Compounding is indeed a very productive means of word formation. For example, it is possible to form names for various soups by combining the names of the main ingredients with the noun keitto ("soup"). Thus, we get kala=keitto ("fish soup"), parsa=keitto ("asparagus soup"), etc. Similarly, an abundance of names for injuries can be produced by combining the names of different body parts with the noun vamma ("injury"): nilkka=vamma ("ankle injury"), kallo=vamma ("skull injury"), etc. Nor does the evident wealth of

possibilities end here. By way of illustration, one can add the noun resepti ("recipe") at the end of all different types of soups resulting in a multitude of new nouns, such as

kala=keitto=resepti("fish soup recipe"). Or one can add the noun spesialisti ("specialist") at the end of the above compounds indicating different types of injuries, again resulting in many new combinations, such as kallo=vamma=spesialisti("skull injury specialist"). This type of productivity can eventually lead to very long words, such as kala=keitto=resepti=valikoima ("selection of fish soup recipes") and kallo=vamma=spesialisti=ryhmä ("group of skull injury specialists"). Complex compounds can even correspond to complete sentences. An example of such a case by Karlsson (1999, p. 242) is the compound

prahassa=käymättömyys=kompleksi which translates into English as "a complex about not having been to Prague". It is clearly evident that the number of possible compounds is

nnumerable, and it would thus not be sensible or even possible to try to include all of them in a dictionary as entries, but only the most commonly appearing ones are included.

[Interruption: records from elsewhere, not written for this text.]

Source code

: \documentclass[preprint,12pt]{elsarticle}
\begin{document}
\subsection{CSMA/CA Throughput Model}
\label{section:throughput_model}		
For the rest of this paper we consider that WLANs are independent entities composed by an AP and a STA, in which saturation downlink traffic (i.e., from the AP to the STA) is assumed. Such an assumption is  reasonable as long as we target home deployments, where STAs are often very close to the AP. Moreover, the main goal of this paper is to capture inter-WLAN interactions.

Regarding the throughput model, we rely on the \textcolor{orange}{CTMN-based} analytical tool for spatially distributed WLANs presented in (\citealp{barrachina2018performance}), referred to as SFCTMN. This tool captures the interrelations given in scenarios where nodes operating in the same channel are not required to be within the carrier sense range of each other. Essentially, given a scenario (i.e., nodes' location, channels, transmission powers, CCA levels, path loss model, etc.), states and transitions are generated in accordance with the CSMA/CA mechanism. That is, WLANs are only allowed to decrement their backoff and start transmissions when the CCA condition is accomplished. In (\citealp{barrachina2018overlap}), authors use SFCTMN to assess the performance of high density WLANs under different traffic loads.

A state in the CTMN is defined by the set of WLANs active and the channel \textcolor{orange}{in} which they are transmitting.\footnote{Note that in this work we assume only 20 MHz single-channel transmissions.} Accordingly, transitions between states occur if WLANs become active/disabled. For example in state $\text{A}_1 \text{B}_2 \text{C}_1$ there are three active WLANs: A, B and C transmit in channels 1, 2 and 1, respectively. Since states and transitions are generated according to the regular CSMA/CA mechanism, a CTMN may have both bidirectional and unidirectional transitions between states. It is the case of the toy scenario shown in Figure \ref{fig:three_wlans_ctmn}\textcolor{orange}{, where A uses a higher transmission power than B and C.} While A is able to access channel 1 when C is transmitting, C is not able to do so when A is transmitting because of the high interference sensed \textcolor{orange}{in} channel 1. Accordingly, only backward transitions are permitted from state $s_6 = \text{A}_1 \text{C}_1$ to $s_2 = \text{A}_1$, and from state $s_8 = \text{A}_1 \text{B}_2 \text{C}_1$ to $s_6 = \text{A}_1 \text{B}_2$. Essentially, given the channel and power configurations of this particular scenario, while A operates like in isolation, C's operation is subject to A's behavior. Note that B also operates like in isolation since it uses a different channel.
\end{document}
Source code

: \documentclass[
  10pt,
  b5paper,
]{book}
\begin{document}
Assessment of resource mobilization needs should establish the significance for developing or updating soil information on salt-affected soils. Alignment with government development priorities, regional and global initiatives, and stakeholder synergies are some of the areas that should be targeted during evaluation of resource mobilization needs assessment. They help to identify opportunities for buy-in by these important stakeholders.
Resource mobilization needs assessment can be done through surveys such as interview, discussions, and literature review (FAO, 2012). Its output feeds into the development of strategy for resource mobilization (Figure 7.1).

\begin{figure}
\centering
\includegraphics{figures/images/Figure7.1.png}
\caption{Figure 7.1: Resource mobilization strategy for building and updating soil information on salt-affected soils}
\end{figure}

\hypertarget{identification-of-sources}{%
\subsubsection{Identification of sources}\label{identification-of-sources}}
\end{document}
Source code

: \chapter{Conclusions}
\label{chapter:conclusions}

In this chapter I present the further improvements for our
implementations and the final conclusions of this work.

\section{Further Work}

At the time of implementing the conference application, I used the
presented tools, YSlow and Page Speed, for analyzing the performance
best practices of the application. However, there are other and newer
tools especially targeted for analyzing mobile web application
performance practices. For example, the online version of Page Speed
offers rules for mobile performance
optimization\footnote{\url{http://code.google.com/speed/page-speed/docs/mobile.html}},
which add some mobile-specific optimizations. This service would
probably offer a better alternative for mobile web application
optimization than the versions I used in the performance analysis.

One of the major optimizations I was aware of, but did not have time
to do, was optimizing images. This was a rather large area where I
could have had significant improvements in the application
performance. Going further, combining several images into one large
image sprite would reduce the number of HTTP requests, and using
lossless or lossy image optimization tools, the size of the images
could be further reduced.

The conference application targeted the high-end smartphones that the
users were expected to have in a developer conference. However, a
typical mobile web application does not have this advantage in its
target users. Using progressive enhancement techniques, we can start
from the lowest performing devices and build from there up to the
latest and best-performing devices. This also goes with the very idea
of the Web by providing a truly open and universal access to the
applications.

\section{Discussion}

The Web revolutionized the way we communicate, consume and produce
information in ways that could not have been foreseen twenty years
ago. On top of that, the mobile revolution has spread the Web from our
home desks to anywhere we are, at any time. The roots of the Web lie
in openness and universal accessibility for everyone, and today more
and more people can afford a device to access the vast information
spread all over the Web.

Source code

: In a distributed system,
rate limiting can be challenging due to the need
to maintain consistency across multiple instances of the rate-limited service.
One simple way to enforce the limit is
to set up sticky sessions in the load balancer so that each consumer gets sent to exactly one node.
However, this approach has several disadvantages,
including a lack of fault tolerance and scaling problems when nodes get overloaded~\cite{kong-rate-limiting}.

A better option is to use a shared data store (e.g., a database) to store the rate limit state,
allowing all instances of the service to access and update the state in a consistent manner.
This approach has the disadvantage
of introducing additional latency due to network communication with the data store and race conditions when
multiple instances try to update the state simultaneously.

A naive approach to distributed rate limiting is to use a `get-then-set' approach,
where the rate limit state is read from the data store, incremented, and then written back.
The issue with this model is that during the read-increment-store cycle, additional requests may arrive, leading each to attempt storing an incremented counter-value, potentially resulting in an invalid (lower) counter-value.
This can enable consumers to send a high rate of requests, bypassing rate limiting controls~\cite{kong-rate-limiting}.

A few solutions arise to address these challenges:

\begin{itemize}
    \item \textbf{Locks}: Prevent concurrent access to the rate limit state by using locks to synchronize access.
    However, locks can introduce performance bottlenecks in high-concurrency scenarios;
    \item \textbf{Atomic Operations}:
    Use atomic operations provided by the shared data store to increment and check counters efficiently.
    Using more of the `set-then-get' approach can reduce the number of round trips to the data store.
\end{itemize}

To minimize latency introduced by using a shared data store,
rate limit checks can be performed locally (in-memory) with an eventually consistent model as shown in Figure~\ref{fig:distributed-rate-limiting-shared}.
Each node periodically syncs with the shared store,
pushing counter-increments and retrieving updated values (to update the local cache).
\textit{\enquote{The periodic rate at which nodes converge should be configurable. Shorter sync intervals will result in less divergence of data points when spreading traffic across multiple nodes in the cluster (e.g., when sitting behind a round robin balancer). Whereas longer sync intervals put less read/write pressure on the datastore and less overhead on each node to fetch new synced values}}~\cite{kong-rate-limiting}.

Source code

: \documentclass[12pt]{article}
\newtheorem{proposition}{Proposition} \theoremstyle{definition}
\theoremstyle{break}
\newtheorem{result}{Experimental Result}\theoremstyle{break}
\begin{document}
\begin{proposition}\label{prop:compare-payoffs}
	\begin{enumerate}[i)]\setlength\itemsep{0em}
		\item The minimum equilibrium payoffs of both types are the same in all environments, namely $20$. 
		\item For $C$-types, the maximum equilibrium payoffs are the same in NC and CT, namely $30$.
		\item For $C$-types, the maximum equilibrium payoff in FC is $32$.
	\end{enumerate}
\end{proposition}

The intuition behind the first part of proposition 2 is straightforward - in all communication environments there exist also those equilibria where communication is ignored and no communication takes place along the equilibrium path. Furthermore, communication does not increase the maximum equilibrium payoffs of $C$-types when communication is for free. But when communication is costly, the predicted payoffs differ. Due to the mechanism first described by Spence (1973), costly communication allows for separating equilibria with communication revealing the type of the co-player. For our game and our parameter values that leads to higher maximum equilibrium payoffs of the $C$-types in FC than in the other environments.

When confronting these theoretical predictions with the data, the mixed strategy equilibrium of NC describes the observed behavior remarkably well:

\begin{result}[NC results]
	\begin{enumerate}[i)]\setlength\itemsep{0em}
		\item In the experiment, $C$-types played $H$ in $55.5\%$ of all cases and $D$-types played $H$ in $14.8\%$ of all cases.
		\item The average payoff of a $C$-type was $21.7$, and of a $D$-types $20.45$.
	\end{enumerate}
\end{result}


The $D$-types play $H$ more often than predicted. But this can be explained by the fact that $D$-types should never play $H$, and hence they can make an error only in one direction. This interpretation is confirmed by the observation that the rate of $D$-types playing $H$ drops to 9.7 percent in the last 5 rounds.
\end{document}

As pointed out above, usually a compound functions as a single word in a clause. In an elliptic compound construction, however, one or more compound constituent, either at the beginning or at the end of the compound, can be omitted and replaced by a hyphen for abbreviation purposes in a list of compounds (Hakulinen, 2004, p. 420). Examples of such compounds are:

viini=pullo ja -lasi which is abbreviated from viini=pullo ja viini=lasi ("wine bottle and wine glass")

kana- liha- tai kasvis=keitto which is abbreviated from kana=keitto, liha=keitto

taikasvis=keitto ("chicken soup, meat soup, or vegetable soup")

Elliptic compound constructions are very seldom found in dictionaries, but they appear relatively frequently in running text.

Understanding the meaning of a compound which consists of many constituents and is not included in a dictionary is not usually very difficult for a human being, since he can

intuitively split such words and look for the meaning of the constituents separately, if need be. However, this task is far more complicated for a computer, since if a word is not included in a dictionary or a lexicon, it remains unidentified. Thus, where there is a need to analyze Finnish text automatically, it is necessary to develop mechanisms which help the program to identify and process all possible instances of Finnish compounds. One such mechanism is the

"compound engine" which we developed in the Benedict project. The compound engine will be described in section 3.3.2.